_PROBLEM DETAILS_.
Check each line below for the word "user", then please report how many lines have it and nothing more.

_DATA RECORDS_.
++++

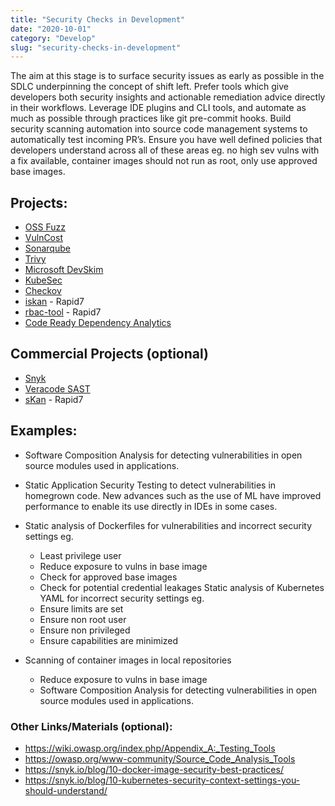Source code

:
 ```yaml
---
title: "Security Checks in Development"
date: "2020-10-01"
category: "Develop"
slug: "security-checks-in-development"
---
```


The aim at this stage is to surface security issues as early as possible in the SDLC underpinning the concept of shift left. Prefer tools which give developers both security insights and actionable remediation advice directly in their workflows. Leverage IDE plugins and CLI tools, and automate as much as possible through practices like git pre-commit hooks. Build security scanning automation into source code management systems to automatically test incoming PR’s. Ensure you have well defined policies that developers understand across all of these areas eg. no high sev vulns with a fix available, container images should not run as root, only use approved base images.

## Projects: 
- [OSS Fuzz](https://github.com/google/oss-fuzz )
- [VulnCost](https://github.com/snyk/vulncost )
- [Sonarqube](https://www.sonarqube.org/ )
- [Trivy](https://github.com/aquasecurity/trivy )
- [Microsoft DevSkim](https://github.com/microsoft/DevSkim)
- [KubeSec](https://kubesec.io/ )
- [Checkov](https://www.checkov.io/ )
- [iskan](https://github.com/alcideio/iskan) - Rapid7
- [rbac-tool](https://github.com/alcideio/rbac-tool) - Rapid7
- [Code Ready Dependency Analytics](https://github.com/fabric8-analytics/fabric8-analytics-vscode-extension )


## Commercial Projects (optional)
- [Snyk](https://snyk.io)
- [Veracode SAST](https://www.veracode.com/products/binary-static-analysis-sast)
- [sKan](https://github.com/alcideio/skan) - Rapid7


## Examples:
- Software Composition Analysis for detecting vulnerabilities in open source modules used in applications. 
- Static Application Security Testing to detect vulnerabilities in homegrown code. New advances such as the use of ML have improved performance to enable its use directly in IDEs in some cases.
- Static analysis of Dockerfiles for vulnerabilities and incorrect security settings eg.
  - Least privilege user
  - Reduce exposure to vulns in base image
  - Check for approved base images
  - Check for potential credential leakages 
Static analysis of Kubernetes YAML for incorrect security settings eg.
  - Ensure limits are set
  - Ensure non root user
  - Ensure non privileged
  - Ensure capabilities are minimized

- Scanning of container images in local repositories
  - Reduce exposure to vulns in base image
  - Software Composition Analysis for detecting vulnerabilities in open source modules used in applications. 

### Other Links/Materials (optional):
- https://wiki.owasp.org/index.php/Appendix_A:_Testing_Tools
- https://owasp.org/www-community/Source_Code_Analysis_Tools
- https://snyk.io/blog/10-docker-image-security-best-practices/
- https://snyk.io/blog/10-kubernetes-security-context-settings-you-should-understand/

++++

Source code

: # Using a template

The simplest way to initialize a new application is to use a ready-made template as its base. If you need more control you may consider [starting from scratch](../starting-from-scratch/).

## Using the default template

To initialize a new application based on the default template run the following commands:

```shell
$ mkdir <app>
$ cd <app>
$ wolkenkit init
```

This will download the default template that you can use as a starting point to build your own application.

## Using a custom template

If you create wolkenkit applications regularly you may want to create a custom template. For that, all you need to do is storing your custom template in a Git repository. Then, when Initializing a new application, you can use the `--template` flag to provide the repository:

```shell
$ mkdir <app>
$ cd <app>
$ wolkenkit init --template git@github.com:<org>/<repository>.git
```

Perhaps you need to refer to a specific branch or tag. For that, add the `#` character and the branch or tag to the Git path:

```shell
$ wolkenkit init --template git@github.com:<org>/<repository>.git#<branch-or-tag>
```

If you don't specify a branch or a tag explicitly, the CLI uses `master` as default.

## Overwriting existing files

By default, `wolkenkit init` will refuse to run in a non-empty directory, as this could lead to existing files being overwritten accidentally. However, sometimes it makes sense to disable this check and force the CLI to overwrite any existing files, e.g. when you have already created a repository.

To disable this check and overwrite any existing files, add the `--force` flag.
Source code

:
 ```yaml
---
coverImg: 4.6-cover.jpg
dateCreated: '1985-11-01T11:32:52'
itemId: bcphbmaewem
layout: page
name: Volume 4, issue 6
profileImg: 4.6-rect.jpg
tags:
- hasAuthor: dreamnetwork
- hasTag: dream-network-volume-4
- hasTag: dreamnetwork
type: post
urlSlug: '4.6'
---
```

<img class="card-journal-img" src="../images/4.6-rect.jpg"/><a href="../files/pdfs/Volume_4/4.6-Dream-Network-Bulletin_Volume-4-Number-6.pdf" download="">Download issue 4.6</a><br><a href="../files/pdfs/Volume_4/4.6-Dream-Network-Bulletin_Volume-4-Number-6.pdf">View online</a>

++++

_ANSWER TO THE PROBLEM_.
2